I circled back around to "value" in 2008, in the form of better clothes, being in better shape, better nonverbals, and it exploded my results. And I started to realize every guy I met who was very good with women had all this stuff on point. So I considered it "fundamental" to success with women and started to call it that: these are the fundamentals, and you should work on them FIRST. Guys have all kinds of different styles they use to successfully get girls, but one thing they pretty much all have in common is they are excellent in this group of stuff, so let's call that stuff "fundamental", since it's essential/required.
Vin left theAppraoch acrimoniously in 2007. Sebastian ran it by himself for a year but closed it down in 2008 after a difficult personal stretch where he just couldn't coach anymore.
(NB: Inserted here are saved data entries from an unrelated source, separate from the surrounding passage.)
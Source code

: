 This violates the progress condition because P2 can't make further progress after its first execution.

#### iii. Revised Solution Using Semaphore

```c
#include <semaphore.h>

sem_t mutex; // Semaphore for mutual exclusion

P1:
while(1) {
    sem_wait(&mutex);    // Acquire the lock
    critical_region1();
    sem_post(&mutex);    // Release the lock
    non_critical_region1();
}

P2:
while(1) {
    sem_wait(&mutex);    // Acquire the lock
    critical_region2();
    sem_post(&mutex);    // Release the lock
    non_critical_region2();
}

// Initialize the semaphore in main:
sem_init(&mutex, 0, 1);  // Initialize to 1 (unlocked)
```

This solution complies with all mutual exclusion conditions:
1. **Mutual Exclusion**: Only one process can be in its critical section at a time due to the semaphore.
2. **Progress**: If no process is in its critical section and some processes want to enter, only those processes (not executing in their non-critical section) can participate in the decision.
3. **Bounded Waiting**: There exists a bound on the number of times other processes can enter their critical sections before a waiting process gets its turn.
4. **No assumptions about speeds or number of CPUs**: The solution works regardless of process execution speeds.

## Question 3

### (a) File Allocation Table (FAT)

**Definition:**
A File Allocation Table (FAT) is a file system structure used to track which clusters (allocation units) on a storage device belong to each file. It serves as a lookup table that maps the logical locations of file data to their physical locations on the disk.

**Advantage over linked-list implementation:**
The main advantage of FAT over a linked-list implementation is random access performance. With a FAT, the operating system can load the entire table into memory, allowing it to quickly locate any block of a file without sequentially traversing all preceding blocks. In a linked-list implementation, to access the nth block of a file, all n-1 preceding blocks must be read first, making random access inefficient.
So GC became its spiritual successor. I
set up a page with Sebastian to serve as a redirect/landing page for folks coming from theApproach so the folks who used to hit that site would have somewhere new to call home. And our first forum on GC was a private forum for all the old theApproach alumni, which gave me experience running a forum. It was quite active for a while, but has been dead since 2012. Guys just move on after a while. I started this forum at the end of that year as a replacement. The little spinning circle things to indicate new posts on the boards here come from the old theApproach forum (was one of the design elements I really liked of that place).
But yeah, I mean, value, attainability, compliance... that's all Sebastian tech. GC was the only place still talking about it after theApproach went down. I refined theApproach's definition of "value" into fundamentals. And originated a bunch of other stuff, like deep dives (after having too many conversations where I could not figure out what to talk about next with a girl), chase frames (from a couple naturals I knew), my process for first-date sex, date compression, pre-opening. The "game + fundamentals" dichotomy is mine. A focus on natural conversation is 100% me; nobody anywhere talked about having good natural conversation until I opened that discussion up (I always thought it was the strangest thing; what do all these other guys even do the whole time with girls?). And I think you will see the model I introduce in One Date gradually become a seduction community standard as it filters out over time, based on how well it's tested with some of the guys I've given early access to. That'll be all me. But "natural game" as a concept is 100% Vin and Sebby. And VAC is all Sebby (I mean, Mystery talked about "value" before Sebastian. But Sebastian completely retooled it from "value you demonstrate to her you have" to "value she can just see immediately"). "Move faster" is Sebastian. We owe a lot to theApproach, and Vin and Sebastian in particular. I've met a lot of top guys in seduction and Sebastian remains unquestionably in my opinion the sharpest, most brilliant, and most creative mind this space has seen.
It's a pity he didn't hang around in the field. But his contributions in the 3-4 years he taught were awesome.